In the fall of 2010 I traveled to Montreal for an elongated birthday celebration for one of my graduate school classmates.  It was an idyllic weekend.  We met at Penn Station and rode an Amtrak train from New York to Montreal, taking a break from our studies to gossip, listen to music, and do some leisure reading.  Everything on that ride seemed quaint, from the verbal tour given the passengers by the conductor — and out the left side of the train a bald eagle! — to the request for the safe return of a copy of “The History of Connecticut” which inexplicably went missing to the visa checks by Canadian customs officials.  The weekend continued along in that vein.  There was the perfect bed and breakfast, the beautiful farmer’s market, the Owen Wilson sighting.  There was only one downside to the entire weekend:  the table we came across in the old city that featured a picture of Obama sporting a Hitler-esque mustache and a swastika on his arm.  This was not the first time I had come across such an image.  Walking to school a few months earlier I had seen the same doctored photograph holding court on a fold-out table in Union Square.  Those running the table handed out pamphlets.  I was enraged, insulted, and running late for class.  I scowled at them and hurried on my way, red-faced and breathing fire, trying to push the image out of my head while at the same time grappling with all the reasons it impacted me so severely.

Act II

Today fall appeared in New York City.  It was one of those days with a (mostly) blue sky and a strong sun but with winds that rip down the avenues and a certain damp coldness that pushes through layers.  I was sad I forgot my gloves.  After running a few errands I decided to finish my Friday evening over a glass of wine and last week’s issue of The New Yorker (I am behind once again).  In the section entitled The Political Scene was an article by Chrystia Freeland called “Super-Rich Irony:  Why do billionaires feel victimized by Obama?”  I had read a few other articles of a similar theme in The New Yorker, and elsewhere, in recent months.  One that comes to mind made mention of the super-rich who felt slighted because they never received a proper ‘thank you’ from Obama for previous fund-raising contributions.  (To them I say this:  boo-fucking-hoo.)  Freeland’s article was a little more specific, it revolved around an open letter to President Obama from billionaire Leon Cooperman, the founder of a hedge fund called Omega Advisors.    This letter went viral in the business community and accuses Obama of using language that has led to a class warfare in which the super-rich are the oppressed minority.  In it Cooperman says,

To frame the debate as one of rich-and-entitled versus poor-and-dispossessed is to both miss the point and further inflame an already incendiary environment.

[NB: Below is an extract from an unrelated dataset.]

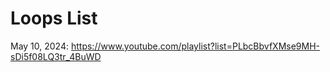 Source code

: # Loops List

May 10, 2024: https://www.youtube.com/playlist?list=PLbcBbvfXMse9MH-sDi5f08LQ3tr_4BuWD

It is also a naked, political pander to some of the basest human emotions – a strategy, as history teaches, that never ends well for anyone but totalitarians and anarchists.

And then this,

You might do well at this point to eschew the polarizing vernacular of political militancy and become the transcendent leader you were elected to be.

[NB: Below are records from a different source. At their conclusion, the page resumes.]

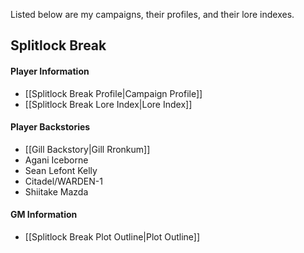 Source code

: Listed below are my campaigns, their profiles, and their lore indexes.

## Splitlock Break
#### Player Information
* [[Splitlock Break Profile|Campaign Profile]]
* [[Splitlock Break Lore Index|Lore Index]]
#### Player Backstories
* [[Gill Backstory|Gill Rronkum]]
* Agani Iceborne
* Sean Lefont Kelly
* Citadel/WARDEN-1
* Shiitake Mazda
#### GM Information
* [[Splitlock Break Plot Outline|Plot Outline]]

In follow-up interviews, as well as in a speech that addressed this letter and its impacts, Cooperman, Freeland reports, “has gone so far as to draw a parallel between Obama’s election and the rise of the Third Reich.”  Ugh.  Honestly, I have had enough.  There are a lot of infuriating things in this article about how the super-rich feel about their treatment, and how they think they are being singled out and blamed, and, honestly, I do not feel bad for them.  Maybe that makes me an asshole and maybe someday I will amend that feeling but today is not that day.  This post is not about that.  This post is about the parallel that I see drawn over and over again between Obama and Hitler.  It has got to stop.  Take Hitler off the table.  Comparisons to Hitler should not be allowed.  I am not saying we should alter the First Amendment to allow free speech up until the point that someone draws an erroneous comparison between someone who isn’t Hitler and Hitler.   What I am saying is that there should be some sort of moral stopping point in which we take a moment, look around and we think, “hey, you know what?  Actually, this not-Hitler is actually nothing like actual Hitler because, for one, he or she is not responsible for the deaths of some 11 million innocent people.  Also, this not-Hitler did not spawn the coining of the term ‘genocide,’ like actual Hitler.  This not-Hitler, no matter how much I dislike his or her actions or policies is not the epitome of evil because that position is already occupied…by actual Hitler.”

But jokes aside.  Seriously.  I have always thought about it like this:  as a person of Jewish descent, I find this comparison especially problematic and hateful and wrong.  But now, sitting down here at my computer and working some of these thoughts out, I think that as a person I find this comparison especially problematic and hateful and wrong.  Not only is it erroneous, but every time we draw a comparison between the policies and speeches of, say, President Barack Obama and the speeches and actions of Hitler, we are minimizing the historical significance of Hitler’s existence and actions.  We are minimizing the suffering and death caused so many people.  We are minimizing the essence of evil.  Comparisons to Hitler should be reserved for those heinous few that orchestrate the systematic killing of people based off their background, religion, sexual orientation, disability, or any other single characteristic used by horrible, yet somehow magnetic, people to dehumanize.  Last time I checked, Obama has not done any of those things. Sure, he is charismatic.  But for that charisma to lead anywhere close to where Hitler’s charisma led would take a number of characteristics – narcissism? sociopathy? – that I don’t think any of us have reason to believe Obama possesses.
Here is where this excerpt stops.